EX-10.11 3 file3.htm FORM OF RESTRICTED STOCK AGREEMENT

Form of Restricted Stock Agreement

SECOND AMENDED AND RESTATED REVLON, INC. STOCK PLAN

RESTRICTED STOCK AGREEMENT dated as of                                 , between REVLON, INC., a Delaware corporation (‘‘Revlon’’ and, together with Revlon’s affiliates, the ‘‘Company’’), and                                          (the ‘‘Grantee’’).

Revlon’s Compensation and Stock Plan Committee (the ‘‘Committee’’) has determined that the objectives of the Second Amended and Restated Revlon, Inc. Stock Plan (the ‘‘Plan’’) will be furthered by granting to the Grantee shares of Revlon, Inc. Class A common stock (‘‘Common Stock’’), subject to certain restrictions, upon the terms and conditions hereinafter contained (‘‘Restricted Stock’’ or the ‘‘Restricted Stock Award’’).

In consideration of the foregoing and of the mutual undertakings set forth in this Restricted Stock Agreement (the ‘‘Agreement’’), the Company and the Grantee agree as follows:

SECTION 1.    Number of Shares.    Subject to Section 10 of this Agreement, the Company hereby grants to the Grantee the number of shares of Restricted Stock set forth on Schedule 1 hereto. The Grantee shall not be required to make any payment for the Restricted Stock.

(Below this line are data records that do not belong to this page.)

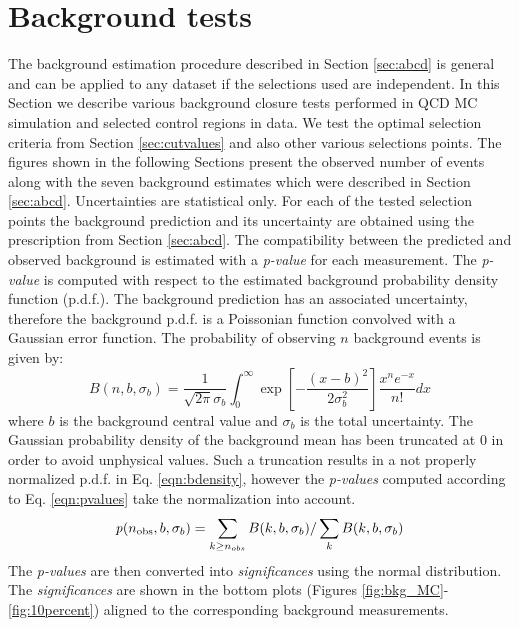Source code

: \section{Background tests}
\label{sec:backgroundtests}
The background estimation procedure described in Section \ref{sec:abcd} is general and can be applied
to any dataset if the selections used are independent.
In this Section we describe various background closure tests
 performed in QCD MC simulation and 
selected control regions in data.
We test the optimal selection criteria from Section \ref{sec:cutvalues} and also other various selections points.
The figures shown in the following Sections present the observed number
of events along with the seven background estimates which were described
 in Section \ref{sec:abcd}.
Uncertainties are statistical only. 
For each of the tested selection points the background prediction 
and its uncertainty are obtained 
using the prescription from Section \ref{sec:abcd}. 
The compatibility between the predicted and observed background is estimated with a {\it p-value} for each measurement. 
 The {\it p-value}
is computed with respect to the estimated background probability density function (p.d.f.). 
The background prediction has an associated uncertainty, 
therefore the background p.d.f. is a Poissonian function convolved  
with a Gaussian error function. The probability of observing $n$ background events is given by:
\begin{equation}
B(n,b,\sigma_b)= \frac{1}{\sqrt{2\pi}\sigma_b} \int_{0}^{\infty} 
\exp\left[ -\frac{\left(x-b\right)^2}{2\sigma_b^2}\right]\frac{x^n e^{-x}}{n!}dx
\label{eqn:bdensity}
\end{equation}
where $b$ is the background central value and $\sigma_b$ is the total uncertainty.
The Gaussian probability density of the background mean has been truncated at 
0 in order to avoid unphysical values. Such a truncation results in a not properly normalized p.d.f. in Eq. 
\ref{eqn:bdensity}, however the {\it p-values} computed according to Eq. \ref{eqn:pvalues} take the 
normalization into account.   
\begin{equation}
{\it p} (n_\text{obs},b,\sigma_b) = \sum_{k\geq n_{obs}} B(k,b,\sigma_b) / \sum_{k} B(k,b,\sigma_b)
\label{eqn:pvalues}
\end{equation}
The {\it p-values} are then converted into {\it significances} using the normal
 distribution. The {\it significances} are shown in the bottom plots (Figures 
\ref{fig:bkg_MC}-\ref{fig:10percent}) aligned to the corresponding background
measurements.  

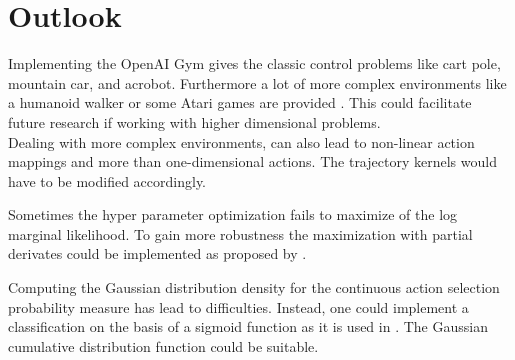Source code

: \chapter{Outlook}
\label{chap:7}


Implementing the OpenAI Gym gives the classic control problems like cart pole, mountain car, and acrobot. Furthermore a lot of more complex environments like a humanoid walker or some Atari games are provided \cite{DBLP:journals/corr/BrockmanCPSSTZ16}. This could facilitate future research if working with higher dimensional problems.\\
Dealing with more complex environments, can also lead to non-linear action mappings and more than one-dimensional actions. The trajectory kernels would have to be modified accordingly.

Sometimes the hyper parameter optimization fails to maximize of the log marginal likelihood. To gain more robustness the maximization with partial derivates could be implemented as proposed by \cite{rasmussen2006gaussian, lizotte2008practical}.

Computing the Gaussian distribution density for the continuous action selection probability measure has lead to difficulties. Instead, one could implement a classification on the basis of a sigmoid function as it is used in \cite{rasmussen2006gaussian}. The Gaussian cumulative distribution function could be suitable.
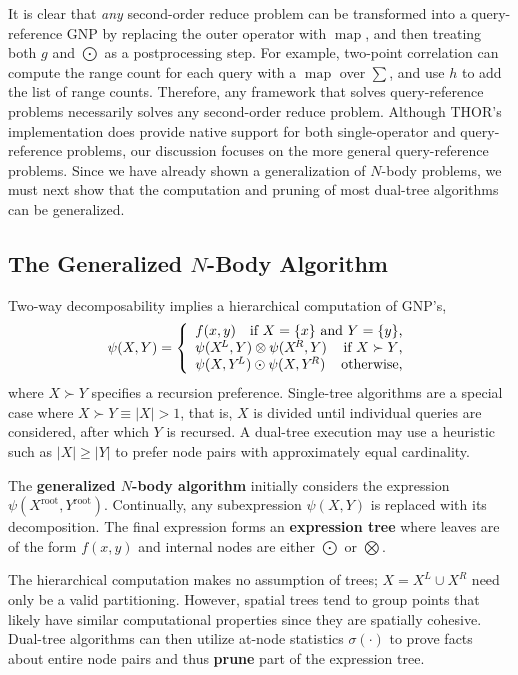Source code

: \documentclass[twoside,leqno,twocolumn]{article}
\newcommand{\union}{\cup}
\newcommand{\prefsplit}[2]{#1 \succ #2}
\DeclareMathOperator*{\map}{map}
\newcommand{\gnp}{\psi}
\newcommand{\mysub}[1]{\subsection{#1} }
\newcommand{\defterm}[1]{{\bf #1}}
\newcommand{\kdroot}[1]{#1^{\text{root}}}
\newcommand{\kdleft}[1]{#1^{\!L}}
\newcommand{\kdright}[1]{#1^{\!R}}
\newcommand{\outstat}{\sigma}
\begin{document}
It is clear that {\em any} second-order reduce problem can be transformed into a query-reference GNP by replacing the outer operator with $\map$, and then treating both $g$ and $\bigodot$ as a postprocessing step.
For example, two-point correlation can compute the range count for each query with a $\map$ over $\sum$, and use $h$ to add the list of range counts.
Therefore, any framework that solves query-reference problems necessarily solves any second-order reduce problem.
Although THOR's implementation does provide native support for both single-operator and query-reference problems, our discussion focuses on the more general query-reference problems.
Since we have already shown a generalization of $N$-body problems, we must next show that the computation and pruning of most dual-tree algorithms can be generalized.

\mysub{The Generalized $N$-Body Algorithm}
Two-way decomposability implies a hierarchical computation of GNP's,
\[
\gnp(X,Y) = \left\{ \begin{array}{lrr}
    f(x,y) & \multicolumn{2}{r}{\text{if }X = \{x\}\text{ and }Y = \{y\}\text{,}}
    \\
    \multicolumn{2}{l}{\gnp(\kdleft{X},Y) \otimes \gnp(\kdright{X}, Y)} & \text{if }\prefsplit{X}{Y}\text{,}
    \\
    \multicolumn{2}{l}{\gnp(X,\kdleft{Y}) \odot \gnp(X,\kdright{Y})} & \text{otherwise,}
  \end{array}
\right.
\]
\noindent
where $\prefsplit{X}{Y}$ specifies a recursion preference.
Single-tree algorithms are a special case where $\prefsplit{X}{Y} \equiv |X| > 1$, that is, $X$ is divided until individual queries are considered, after which $Y$ is recursed.
A dual-tree execution may use a heuristic such as $|X| \geq |Y|$ to prefer node pairs with approximately equal cardinality.

The \defterm{generalized $N$-body algorithm} initially considers the expression $\gnp(\kdroot{X}, \kdroot{Y})$.
Continually, any subexpression $\gnp(X, Y)$ is replaced with its decomposition.
The final expression forms an \defterm{expression tree} where leaves are of the form $f(x,y)$ and internal nodes are either $\bigodot$ or $\bigotimes$.

The hierarchical computation makes no assumption of trees; $X = \kdleft{X} \union \kdright{X}$ need only be a valid partitioning.
However, spatial trees tend to group points that likely have similar computational properties since they are spatially cohesive.
Dual-tree algorithms can then utilize at-node statistics $\outstat(\cdot)$ to prove facts about entire node pairs and thus \defterm{prune} part of the expression tree.
\end{document}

SECTION 2.    Restrictions.

(a) Lapse of Restrictions.    For so long as the Restricted Stock Award shall not be cancelled pursuant to the terms of the Plan or this Agreement, the restrictions relating to the Restricted Stock Award which is the subject of this Agreement shall lapse in accordance with the schedule set forth on Schedule 1 hereto. Notwithstanding the foregoing, the restrictions relating to the Restricted Stock Award which is the subject of this Agreement shall immediately lapse and such shares shall be deemed fully vested upon a ‘‘Change of Control’’, as defined in Schedule 2 hereto.

(b) Transfer Agent Action Upon Lapse of Restrictions.    Upon the grant of the Restricted Stock, the Company shall promptly instruct its transfer agent to record the Restricted Stock as the property of the Grantee, subject to restrictions. Upon the lapse of restrictions relating to the shares of Restricted Stock, as set forth in Section 2, the Company shall promptly (and in no circumstances later than the fifteenth day of the third month of the year following the year in which the restrictions lapse) instruct its transfer agent to eliminate any notation of the restrictions with respect to the shares and to record the shares as outstanding, with no restrictions.

SECTION 3.    Voting; Dividends.    Prior to the date that restrictions lapse pursuant to Section 2 of this Agreement, the Grantee shall have no right to vote and no right to receive dividends or other distributions with respect to the Restricted Stock. Subject to the restrictions set forth in the Plan and this Agreement, from and after the date that restrictions lapse pursuant to Section 2 of this Agreement, the Grantee shall possess all incidents of ownership of the shares of Restricted Stock granted hereunder, including the right to receive dividends with respect to such shares of Restricted Stock and the right to vote such shares of Restricted Stock, but only with respect to the shares of Restricted Stock for which such restrictions have lapsed pursuant to Section 2.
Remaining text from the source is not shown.